The Cathedral was built in the 14th century on part of the Crypt’s terrain. It does not look like the great Spanish Gothic cathedrals due to the constant modifications and catastrophes it suffered (such as the 1941 fire) so that most of the original work was lost. All the exterior was rebuilt, the prismatic tower (the oldest one), the apses, the octagonal lantern, the façade. Despite this, it keeps its Gothic appearance with its three naves, the central one higher and wider, and separated by high pillars with eight columns.
The lying sculpture of don Pedro Camus from 1599 and don Marcelino Menéndez Pelayo's tomb stand out. A strange Arabian font for ablutions in white marble is kept. Tradition holds that it was taken from Cordoba, others guess it was taken by some native of Santander while returning from the conquest of Seville.
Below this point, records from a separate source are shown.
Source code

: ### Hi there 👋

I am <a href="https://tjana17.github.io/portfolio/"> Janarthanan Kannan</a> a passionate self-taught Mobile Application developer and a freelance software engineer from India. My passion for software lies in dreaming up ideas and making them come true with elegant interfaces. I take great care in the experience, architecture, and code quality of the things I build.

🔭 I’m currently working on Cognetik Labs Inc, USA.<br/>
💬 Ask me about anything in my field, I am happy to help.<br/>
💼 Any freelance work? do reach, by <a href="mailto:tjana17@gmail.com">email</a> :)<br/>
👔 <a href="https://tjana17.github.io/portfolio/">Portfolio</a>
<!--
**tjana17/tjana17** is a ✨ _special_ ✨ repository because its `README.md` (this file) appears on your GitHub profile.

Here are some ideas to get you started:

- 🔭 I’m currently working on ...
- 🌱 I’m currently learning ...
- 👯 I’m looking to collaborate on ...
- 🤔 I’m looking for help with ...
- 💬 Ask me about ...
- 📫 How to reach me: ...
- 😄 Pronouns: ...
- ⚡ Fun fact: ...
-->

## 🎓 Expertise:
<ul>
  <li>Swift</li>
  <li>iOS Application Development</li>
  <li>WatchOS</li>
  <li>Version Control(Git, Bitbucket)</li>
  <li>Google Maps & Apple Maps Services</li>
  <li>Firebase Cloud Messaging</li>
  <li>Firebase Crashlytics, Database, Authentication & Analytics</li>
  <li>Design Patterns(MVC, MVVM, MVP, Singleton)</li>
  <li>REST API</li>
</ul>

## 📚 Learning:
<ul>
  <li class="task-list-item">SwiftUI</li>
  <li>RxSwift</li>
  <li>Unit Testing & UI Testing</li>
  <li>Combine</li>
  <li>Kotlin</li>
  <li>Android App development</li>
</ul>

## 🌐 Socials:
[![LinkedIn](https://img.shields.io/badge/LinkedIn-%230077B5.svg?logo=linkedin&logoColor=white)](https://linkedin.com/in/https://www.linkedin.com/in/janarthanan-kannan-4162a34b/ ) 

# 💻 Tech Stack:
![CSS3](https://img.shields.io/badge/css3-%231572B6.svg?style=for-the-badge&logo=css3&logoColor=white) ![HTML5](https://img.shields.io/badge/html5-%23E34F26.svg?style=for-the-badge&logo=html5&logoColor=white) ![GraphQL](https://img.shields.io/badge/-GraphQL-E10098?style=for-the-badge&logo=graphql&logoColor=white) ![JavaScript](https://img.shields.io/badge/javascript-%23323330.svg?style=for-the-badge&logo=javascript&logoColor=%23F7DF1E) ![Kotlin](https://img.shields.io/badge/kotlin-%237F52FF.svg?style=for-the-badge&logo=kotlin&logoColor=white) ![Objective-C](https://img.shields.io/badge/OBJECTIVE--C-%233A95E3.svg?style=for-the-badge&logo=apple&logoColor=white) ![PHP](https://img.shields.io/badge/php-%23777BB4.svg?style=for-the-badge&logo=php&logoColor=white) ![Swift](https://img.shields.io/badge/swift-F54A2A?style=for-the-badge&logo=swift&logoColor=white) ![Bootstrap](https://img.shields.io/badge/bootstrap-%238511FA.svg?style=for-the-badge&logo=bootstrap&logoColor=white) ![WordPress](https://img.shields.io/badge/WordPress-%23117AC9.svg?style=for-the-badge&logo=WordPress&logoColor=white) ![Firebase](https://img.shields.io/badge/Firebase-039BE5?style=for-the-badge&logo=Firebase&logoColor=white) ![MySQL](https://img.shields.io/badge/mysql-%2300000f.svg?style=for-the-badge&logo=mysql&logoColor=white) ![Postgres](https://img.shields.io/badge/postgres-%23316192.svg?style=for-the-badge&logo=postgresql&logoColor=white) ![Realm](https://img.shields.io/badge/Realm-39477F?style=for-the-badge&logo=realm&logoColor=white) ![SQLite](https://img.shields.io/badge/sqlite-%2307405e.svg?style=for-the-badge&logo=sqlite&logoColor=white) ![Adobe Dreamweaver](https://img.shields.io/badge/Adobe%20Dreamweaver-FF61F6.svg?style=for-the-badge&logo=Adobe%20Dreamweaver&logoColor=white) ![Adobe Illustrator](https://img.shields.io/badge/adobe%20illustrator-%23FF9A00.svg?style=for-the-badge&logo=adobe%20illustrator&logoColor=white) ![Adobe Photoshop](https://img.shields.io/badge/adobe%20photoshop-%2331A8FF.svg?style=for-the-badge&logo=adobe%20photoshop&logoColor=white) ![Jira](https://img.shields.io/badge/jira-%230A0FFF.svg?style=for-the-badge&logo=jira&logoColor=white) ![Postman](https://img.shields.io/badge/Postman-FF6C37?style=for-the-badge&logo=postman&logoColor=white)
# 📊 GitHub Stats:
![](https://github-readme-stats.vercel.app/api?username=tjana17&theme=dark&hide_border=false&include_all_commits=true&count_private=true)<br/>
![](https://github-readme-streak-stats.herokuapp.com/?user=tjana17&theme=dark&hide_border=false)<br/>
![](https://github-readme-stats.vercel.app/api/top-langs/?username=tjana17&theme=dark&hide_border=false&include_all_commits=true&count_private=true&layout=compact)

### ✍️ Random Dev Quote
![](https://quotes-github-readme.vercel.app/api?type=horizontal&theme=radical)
The entrance to the cathedral is through the cloister, that is to say, through the main door on the southern wall that still maintains Gothic traces with pointed arches, the exterior is all covered with trimming borders. There are no sculptures and the tympanum and jams were rebuilt probably in the 17th century. The cathedral’s cloister encompasses a extensive rectangular area framed by four covered wings. Each wing is divided into five sections covered with lancet arches. It seems that the cloister was built once the church was completed, that is to say, at the beginning of the 15th century and it was used both for the monks’ cemetery (who occupied the garden) and the villagers who were buried in the South and East wings.
Along the wings of the cloister, as a way of exhibition, you can fin some stone and wooden sculptures. There are also some sepulchers, among them one dating from 1249 with a intertwined covering, a Romanesque touch and rose windows. On the East wing, there is a sarcophagus’ cover featuring a lying man dating from the 15th century, placed on six lions.